Liam Hess of British Vogue asked Marling how recording at home affected things. She responded: "What that experience revealed to me was that it’s actually really good to have no other input until you’re absolutely sure what you want, so that you can dictate exactly what you want. Making an album is, in its nature, a collaborative process, so you have to find a way to get what you want done without upsetting other people’s very worthy input. And that was much heightened by having a baby and having the restrictions of not being able to leave the house, really. And I enjoyed those restrictions, like having to put her on the floor when I was recording. This is when she was very little, so she couldn’t move around. So there’s a lot of incidental noise on the record of babbling babies and dogs shaking their collar and things like that."
2024
2025
Laura Marling's eighth album, PATTERNS IN REPEAT, was released on 25 October 2024 and is available on most streaming services. The album can be purchased in MP3, CD, or Vinyl format from Bandcamp, and Amazon Music, and from most record outlets.
Tracklist:
Australian music journalist Bernard Zeul called the album "quiet and measured...lightly enhanced with occasional strings and backing vocals, and Laura Marling’s voice central, calm and intimate" and went on to say: "The first 'evening song' after this interlude, Caroline, takes its musical cues from early L.Cohen (finger-picked acoustic rolling through; strings presenting just to the side; the melody lightly resting on top), its lyrical cues from mid L.Cohen (a woman named and curiosity sparked; memory touched with regret and a sliver of amusement; and a brutal line delivered with grace), and its understanding from late L.Cohen (a story that seeks to hold the past at arm’s length shows its workings; forgiveness is available; humour is at hand)."

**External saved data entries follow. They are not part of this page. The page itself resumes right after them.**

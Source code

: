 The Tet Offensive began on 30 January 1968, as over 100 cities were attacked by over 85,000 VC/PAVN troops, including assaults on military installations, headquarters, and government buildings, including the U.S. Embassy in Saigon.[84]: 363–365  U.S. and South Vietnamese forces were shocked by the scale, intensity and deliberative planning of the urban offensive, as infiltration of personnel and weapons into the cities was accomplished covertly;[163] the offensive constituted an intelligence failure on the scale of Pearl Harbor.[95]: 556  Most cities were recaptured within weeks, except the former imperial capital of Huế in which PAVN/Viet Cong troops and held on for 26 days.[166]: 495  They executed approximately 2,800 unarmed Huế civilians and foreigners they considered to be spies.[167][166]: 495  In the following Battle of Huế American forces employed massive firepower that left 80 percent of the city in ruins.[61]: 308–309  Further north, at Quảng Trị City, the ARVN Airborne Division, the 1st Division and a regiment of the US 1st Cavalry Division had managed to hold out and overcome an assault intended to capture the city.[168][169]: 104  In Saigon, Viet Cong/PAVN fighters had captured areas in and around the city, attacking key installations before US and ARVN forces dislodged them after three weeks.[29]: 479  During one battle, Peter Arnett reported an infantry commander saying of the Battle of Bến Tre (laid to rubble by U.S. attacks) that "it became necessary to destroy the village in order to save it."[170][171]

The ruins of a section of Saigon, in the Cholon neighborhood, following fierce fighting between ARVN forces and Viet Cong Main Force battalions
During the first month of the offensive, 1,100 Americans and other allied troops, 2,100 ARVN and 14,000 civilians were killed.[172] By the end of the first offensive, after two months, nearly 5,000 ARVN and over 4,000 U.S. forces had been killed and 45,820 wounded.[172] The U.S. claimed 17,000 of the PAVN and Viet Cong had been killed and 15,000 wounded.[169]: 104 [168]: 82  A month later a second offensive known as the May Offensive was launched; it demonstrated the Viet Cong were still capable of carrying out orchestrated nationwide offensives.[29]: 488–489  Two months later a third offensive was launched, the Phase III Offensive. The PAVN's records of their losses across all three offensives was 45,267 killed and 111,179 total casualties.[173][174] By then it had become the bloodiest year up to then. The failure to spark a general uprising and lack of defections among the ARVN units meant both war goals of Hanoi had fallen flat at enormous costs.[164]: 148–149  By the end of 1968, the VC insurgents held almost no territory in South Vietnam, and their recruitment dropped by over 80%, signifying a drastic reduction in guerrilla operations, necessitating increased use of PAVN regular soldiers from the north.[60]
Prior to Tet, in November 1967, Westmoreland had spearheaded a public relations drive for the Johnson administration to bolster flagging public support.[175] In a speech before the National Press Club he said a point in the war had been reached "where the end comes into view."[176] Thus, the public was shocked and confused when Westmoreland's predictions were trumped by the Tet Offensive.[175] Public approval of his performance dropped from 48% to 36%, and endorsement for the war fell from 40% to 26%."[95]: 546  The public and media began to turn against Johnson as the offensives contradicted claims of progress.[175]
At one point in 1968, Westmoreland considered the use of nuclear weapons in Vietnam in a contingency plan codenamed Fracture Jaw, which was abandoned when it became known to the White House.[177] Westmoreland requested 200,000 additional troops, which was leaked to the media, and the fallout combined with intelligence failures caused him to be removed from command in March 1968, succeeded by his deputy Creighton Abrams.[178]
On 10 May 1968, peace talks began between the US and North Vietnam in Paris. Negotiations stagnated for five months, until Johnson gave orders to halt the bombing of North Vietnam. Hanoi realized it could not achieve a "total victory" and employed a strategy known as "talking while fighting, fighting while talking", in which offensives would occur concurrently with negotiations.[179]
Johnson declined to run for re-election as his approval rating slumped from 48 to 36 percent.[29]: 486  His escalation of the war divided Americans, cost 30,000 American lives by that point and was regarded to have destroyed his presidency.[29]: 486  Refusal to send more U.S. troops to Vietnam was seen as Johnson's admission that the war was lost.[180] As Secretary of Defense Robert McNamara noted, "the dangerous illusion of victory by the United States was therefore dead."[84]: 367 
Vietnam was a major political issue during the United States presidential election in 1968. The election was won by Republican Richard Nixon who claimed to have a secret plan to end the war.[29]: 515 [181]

An article in Get Reading cites a report by The Trinity Mirror Data Group on word usage by songwriters which says that, over her first three albums, Marling employed some 1200 different words, and employed the pronoun 'I' 337 times. The pronoun 'you' was used 185 times.
Area 33 calculates that, in all the songs on Marling's ten albums (including LUMP and ANIMAL), the pronoun 'I' is used 836 times, and the pronoun 'you' is employed 462 times.
In a 2013 interview with Colin Joyce of SPIN Magazine, Marling was asked if her songwriting process was different for what was then her latest album, "Once I Was An Eagle". "There’s not much of a conscious process to my songwriting. I wish there was," she explained. "Outside influences and inspirations dictate what I write. At the time I’d been traveling a lot and listening to a lot of records made in 1969. I can certainly hear that aspect of it on the album. It sounds like I’m not at home and I wish I lived in 1969. I was collecting records made in that year. I had quite a selection but there was a Captain Beefheart record that I loved and Nancy Sinatra and Lee Hazelwood and David Axelrod. It was a wide variety of quite strange, liberating records."
Marling stars alongside Tim Key, Sophia Broido, and Will Hislop. in the short film RANDOM ACTS, about an awkward café regular (Key) who has been dying to ask his favourite waitress a particular question.